[DATA SHOWN Boundary: Start]

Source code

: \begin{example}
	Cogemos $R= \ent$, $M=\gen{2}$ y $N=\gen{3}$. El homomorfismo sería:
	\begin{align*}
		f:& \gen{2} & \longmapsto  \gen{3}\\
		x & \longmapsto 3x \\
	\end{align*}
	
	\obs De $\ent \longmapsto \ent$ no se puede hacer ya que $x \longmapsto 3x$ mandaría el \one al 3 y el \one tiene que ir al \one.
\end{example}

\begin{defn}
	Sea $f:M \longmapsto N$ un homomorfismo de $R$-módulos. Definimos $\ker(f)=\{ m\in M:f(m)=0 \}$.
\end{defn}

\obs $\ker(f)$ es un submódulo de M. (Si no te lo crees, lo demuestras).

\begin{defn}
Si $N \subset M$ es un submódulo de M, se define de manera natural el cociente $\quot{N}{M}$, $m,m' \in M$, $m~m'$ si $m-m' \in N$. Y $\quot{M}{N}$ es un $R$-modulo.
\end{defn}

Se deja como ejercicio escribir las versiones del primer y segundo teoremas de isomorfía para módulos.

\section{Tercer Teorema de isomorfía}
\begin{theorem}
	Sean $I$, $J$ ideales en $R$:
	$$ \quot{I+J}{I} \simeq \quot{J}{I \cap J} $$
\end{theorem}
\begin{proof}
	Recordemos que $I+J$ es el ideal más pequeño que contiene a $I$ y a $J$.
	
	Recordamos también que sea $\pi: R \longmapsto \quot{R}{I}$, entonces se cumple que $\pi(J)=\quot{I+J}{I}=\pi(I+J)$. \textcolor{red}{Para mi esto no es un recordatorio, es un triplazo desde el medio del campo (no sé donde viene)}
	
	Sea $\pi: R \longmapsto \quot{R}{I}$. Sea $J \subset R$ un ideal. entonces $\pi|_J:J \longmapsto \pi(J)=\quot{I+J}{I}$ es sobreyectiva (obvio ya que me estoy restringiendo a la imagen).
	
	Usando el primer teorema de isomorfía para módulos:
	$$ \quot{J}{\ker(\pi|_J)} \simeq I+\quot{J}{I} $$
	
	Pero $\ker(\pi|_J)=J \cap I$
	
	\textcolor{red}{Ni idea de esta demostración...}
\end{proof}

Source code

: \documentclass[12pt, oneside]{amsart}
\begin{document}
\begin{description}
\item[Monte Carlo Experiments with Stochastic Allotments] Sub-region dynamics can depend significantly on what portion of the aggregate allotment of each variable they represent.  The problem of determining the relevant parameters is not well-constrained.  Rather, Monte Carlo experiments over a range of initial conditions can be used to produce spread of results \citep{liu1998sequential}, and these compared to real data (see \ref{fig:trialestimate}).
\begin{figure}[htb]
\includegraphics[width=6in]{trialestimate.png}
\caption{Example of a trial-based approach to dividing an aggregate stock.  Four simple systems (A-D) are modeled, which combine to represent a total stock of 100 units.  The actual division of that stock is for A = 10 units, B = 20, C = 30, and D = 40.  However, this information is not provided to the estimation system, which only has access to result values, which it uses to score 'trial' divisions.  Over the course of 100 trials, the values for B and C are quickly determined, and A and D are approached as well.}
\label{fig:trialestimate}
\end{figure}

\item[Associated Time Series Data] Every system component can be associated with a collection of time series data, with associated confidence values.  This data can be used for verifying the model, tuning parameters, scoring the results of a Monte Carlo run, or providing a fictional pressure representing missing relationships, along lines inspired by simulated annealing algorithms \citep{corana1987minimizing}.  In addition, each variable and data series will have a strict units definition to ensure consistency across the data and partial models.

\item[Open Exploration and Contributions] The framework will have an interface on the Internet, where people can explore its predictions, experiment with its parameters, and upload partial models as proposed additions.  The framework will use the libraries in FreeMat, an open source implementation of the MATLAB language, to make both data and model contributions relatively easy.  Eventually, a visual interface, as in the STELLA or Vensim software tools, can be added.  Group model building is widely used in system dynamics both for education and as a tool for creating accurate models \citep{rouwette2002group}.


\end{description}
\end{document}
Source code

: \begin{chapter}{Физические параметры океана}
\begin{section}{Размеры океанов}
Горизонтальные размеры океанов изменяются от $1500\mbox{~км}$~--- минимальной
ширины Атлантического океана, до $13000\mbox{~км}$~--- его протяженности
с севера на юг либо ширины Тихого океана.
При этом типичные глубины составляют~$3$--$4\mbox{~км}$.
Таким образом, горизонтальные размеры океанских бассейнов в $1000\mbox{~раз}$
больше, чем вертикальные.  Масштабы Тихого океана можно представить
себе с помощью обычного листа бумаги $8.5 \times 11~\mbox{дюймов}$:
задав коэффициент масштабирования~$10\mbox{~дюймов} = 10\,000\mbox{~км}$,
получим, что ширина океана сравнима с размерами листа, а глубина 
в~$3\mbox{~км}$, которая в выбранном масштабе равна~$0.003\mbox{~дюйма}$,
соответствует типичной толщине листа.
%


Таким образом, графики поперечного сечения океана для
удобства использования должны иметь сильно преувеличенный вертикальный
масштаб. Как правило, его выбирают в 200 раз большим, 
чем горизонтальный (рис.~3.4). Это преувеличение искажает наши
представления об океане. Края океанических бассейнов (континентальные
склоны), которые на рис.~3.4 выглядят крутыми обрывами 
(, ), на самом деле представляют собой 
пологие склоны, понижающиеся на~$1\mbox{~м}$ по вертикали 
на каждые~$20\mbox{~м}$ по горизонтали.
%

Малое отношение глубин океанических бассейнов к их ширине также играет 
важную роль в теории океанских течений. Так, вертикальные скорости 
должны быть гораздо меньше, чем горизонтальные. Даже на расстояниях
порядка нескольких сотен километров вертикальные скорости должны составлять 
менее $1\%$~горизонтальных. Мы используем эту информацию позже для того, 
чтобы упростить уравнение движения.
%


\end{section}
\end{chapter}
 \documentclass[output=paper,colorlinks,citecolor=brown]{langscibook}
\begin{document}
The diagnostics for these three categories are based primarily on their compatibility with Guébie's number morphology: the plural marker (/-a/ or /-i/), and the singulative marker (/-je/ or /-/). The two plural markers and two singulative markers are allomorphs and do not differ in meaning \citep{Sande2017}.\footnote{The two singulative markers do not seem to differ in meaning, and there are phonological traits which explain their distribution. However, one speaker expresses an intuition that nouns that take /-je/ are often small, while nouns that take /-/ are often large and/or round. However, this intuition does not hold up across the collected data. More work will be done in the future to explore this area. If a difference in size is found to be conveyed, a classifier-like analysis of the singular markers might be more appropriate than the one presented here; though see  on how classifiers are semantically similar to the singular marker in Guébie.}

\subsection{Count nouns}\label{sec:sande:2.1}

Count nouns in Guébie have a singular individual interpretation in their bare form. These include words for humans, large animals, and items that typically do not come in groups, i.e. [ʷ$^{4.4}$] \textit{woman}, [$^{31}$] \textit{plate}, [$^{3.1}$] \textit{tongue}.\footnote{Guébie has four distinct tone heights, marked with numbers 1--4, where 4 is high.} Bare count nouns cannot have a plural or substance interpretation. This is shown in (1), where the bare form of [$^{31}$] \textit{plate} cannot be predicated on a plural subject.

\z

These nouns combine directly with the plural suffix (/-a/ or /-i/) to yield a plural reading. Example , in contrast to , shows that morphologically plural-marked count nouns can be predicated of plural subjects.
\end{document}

[DATA SHOWN Boundary: End]

▸ PROBLEM DETAILS:
In full and without change, transcribe the entries.

▸ ANSWER TO THIS PROBLEM:
Source code

: \begin{example}
	Cogemos $R= \ent$, $M=\gen{2}$ y $N=\gen{3}$. El homomorfismo sería:
	\begin{align*}
		f:& \gen{2} & \longmapsto  \gen{3}\\
		x & \longmapsto 3x \\
	\end{align*}
	
	\obs De $\ent \longmapsto \ent$ no se puede hacer ya que $x \longmapsto 3x$ mandaría el \one al 3 y el \one tiene que ir al \one.
\end{example}

\begin{defn}
	Sea $f:M \longmapsto N$ un homomorfismo de $R$-módulos. Definimos $\ker(f)=\{ m\in M:f(m)=0 \}$.
\end{defn}

\obs $\ker(f)$ es un submódulo de M. (Si no te lo crees, lo demuestras).

\begin{defn}
Si $N \subset M$ es un submódulo de M, se define de manera natural el cociente $\quot{N}{M}$, $m,m' \in M$, $m~m'$ si $m-m' \in N$. Y $\quot{M}{N}$ es un $R$-modulo.
\end{defn}

Se deja como ejercicio escribir las versiones del primer y segundo teoremas de isomorfía para módulos.

\section{Tercer Teorema de isomorfía}
\begin{theorem}
	Sean $I$, $J$ ideales en $R$:
	$$ \quot{I+J}{I} \simeq \quot{J}{I \cap J} $$
\end{theorem}
\begin{proof}
	Recordemos que $I+J$ es el ideal más pequeño que contiene a $I$ y a $J$.
	
	Recordamos también que sea $\pi: R \longmapsto \quot{R}{I}$, entonces se cumple que $\pi(J)=\quot{I+J}{I}=\pi(I+J)$. \textcolor{red}{Para mi esto no es un recordatorio, es un triplazo desde el medio del campo (no sé donde viene)}
	
	Sea $\pi: R \longmapsto \quot{R}{I}$. Sea $J \subset R$ un ideal. entonces $\pi|_J:J \longmapsto \pi(J)=\quot{I+J}{I}$ es sobreyectiva (obvio ya que me estoy restringiendo a la imagen).
	
	Usando el primer teorema de isomorfía para módulos:
	$$ \quot{J}{\ker(\pi|_J)} \simeq I+\quot{J}{I} $$
	
	Pero $\ker(\pi|_J)=J \cap I$
	
	\textcolor{red}{Ni idea de esta demostración...}
\end{proof}

Source code

: \documentclass[12pt, oneside]{amsart}
\begin{document}
\begin{description}
\item[Monte Carlo Experiments with Stochastic Allotments] Sub-region dynamics can depend significantly on what portion of the aggregate allotment of each variable they represent.  The problem of determining the relevant parameters is not well-constrained.  Rather, Monte Carlo experiments over a range of initial conditions can be used to produce spread of results \citep{liu1998sequential}, and these compared to real data (see \ref{fig:trialestimate}).
\begin{figure}[htb]
\includegraphics[width=6in]{trialestimate.png}
\caption{Example of a trial-based approach to dividing an aggregate stock.  Four simple systems (A-D) are modeled, which combine to represent a total stock of 100 units.  The actual division of that stock is for A = 10 units, B = 20, C = 30, and D = 40.  However, this information is not provided to the estimation system, which only has access to result values, which it uses to score 'trial' divisions.  Over the course of 100 trials, the values for B and C are quickly determined, and A and D are approached as well.}
\label{fig:trialestimate}
\end{figure}

\item[Associated Time Series Data] Every system component can be associated with a collection of time series data, with associated confidence values.  This data can be used for verifying the model, tuning parameters, scoring the results of a Monte Carlo run, or providing a fictional pressure representing missing relationships, along lines inspired by simulated annealing algorithms \citep{corana1987minimizing}.  In addition, each variable and data series will have a strict units definition to ensure consistency across the data and partial models.

\item[Open Exploration and Contributions] The framework will have an interface on the Internet, where people can explore its predictions, experiment with its parameters, and upload partial models as proposed additions.  The framework will use the libraries in FreeMat, an open source implementation of the MATLAB language, to make both data and model contributions relatively easy.  Eventually, a visual interface, as in the STELLA or Vensim software tools, can be added.  Group model building is widely used in system dynamics both for education and as a tool for creating accurate models \citep{rouwette2002group}.


\end{description}
\end{document}
Source code

: \begin{chapter}{Физические параметры океана}
\begin{section}{Размеры океанов}
Горизонтальные размеры океанов изменяются от $1500\mbox{~км}$~--- минимальной
ширины Атлантического океана, до $13000\mbox{~км}$~--- его протяженности
с севера на юг либо ширины Тихого океана.
При этом типичные глубины составляют~$3$--$4\mbox{~км}$.
Таким образом, горизонтальные размеры океанских бассейнов в $1000\mbox{~раз}$
больше, чем вертикальные.  Масштабы Тихого океана можно представить
себе с помощью обычного листа бумаги $8.5 \times 11~\mbox{дюймов}$:
задав коэффициент масштабирования~$10\mbox{~дюймов} = 10\,000\mbox{~км}$,
получим, что ширина океана сравнима с размерами листа, а глубина 
в~$3\mbox{~км}$, которая в выбранном масштабе равна~$0.003\mbox{~дюйма}$,
соответствует типичной толщине листа.
%


Таким образом, графики поперечного сечения океана для
удобства использования должны иметь сильно преувеличенный вертикальный
масштаб. Как правило, его выбирают в 200 раз большим, 
чем горизонтальный (рис.~3.4). Это преувеличение искажает наши
представления об океане. Края океанических бассейнов (континентальные
склоны), которые на рис.~3.4 выглядят крутыми обрывами 
(, ), на самом деле представляют собой 
пологие склоны, понижающиеся на~$1\mbox{~м}$ по вертикали 
на каждые~$20\mbox{~м}$ по горизонтали.
%

Малое отношение глубин океанических бассейнов к их ширине также играет 
важную роль в теории океанских течений. Так, вертикальные скорости 
должны быть гораздо меньше, чем горизонтальные. Даже на расстояниях
порядка нескольких сотен километров вертикальные скорости должны составлять 
менее $1\%$~горизонтальных. Мы используем эту информацию позже для того, 
чтобы упростить уравнение движения.
%


\end{section}
\end{chapter}
 \documentclass[output=paper,colorlinks,citecolor=brown]{langscibook}
\begin{document}
The diagnostics for these three categories are based primarily on their compatibility with Guébie's number morphology: the plural marker (/-a/ or /-i/), and the singulative marker (/-je/ or /-/). The two plural markers and two singulative markers are allomorphs and do not differ in meaning \citep{Sande2017}.\footnote{The two singulative markers do not seem to differ in meaning, and there are phonological traits which explain their distribution. However, one speaker expresses an intuition that nouns that take /-je/ are often small, while nouns that take /-/ are often large and/or round. However, this intuition does not hold up across the collected data. More work will be done in the future to explore this area. If a difference in size is found to be conveyed, a classifier-like analysis of the singular markers might be more appropriate than the one presented here; though see  on how classifiers are semantically similar to the singular marker in Guébie.}

\subsection{Count nouns}\label{sec:sande:2.1}

Count nouns in Guébie have a singular individual interpretation in their bare form. These include words for humans, large animals, and items that typically do not come in groups, i.e. [ʷ$^{4.4}$] \textit{woman}, [$^{31}$] \textit{plate}, [$^{3.1}$] \textit{tongue}.\footnote{Guébie has four distinct tone heights, marked with numbers 1--4, where 4 is high.} Bare count nouns cannot have a plural or substance interpretation. This is shown in (1), where the bare form of [$^{31}$] \textit{plate} cannot be predicated on a plural subject.

\z

These nouns combine directly with the plural suffix (/-a/ or /-i/) to yield a plural reading. Example , in contrast to , shows that morphologically plural-marked count nouns can be predicated of plural subjects.
\end{document}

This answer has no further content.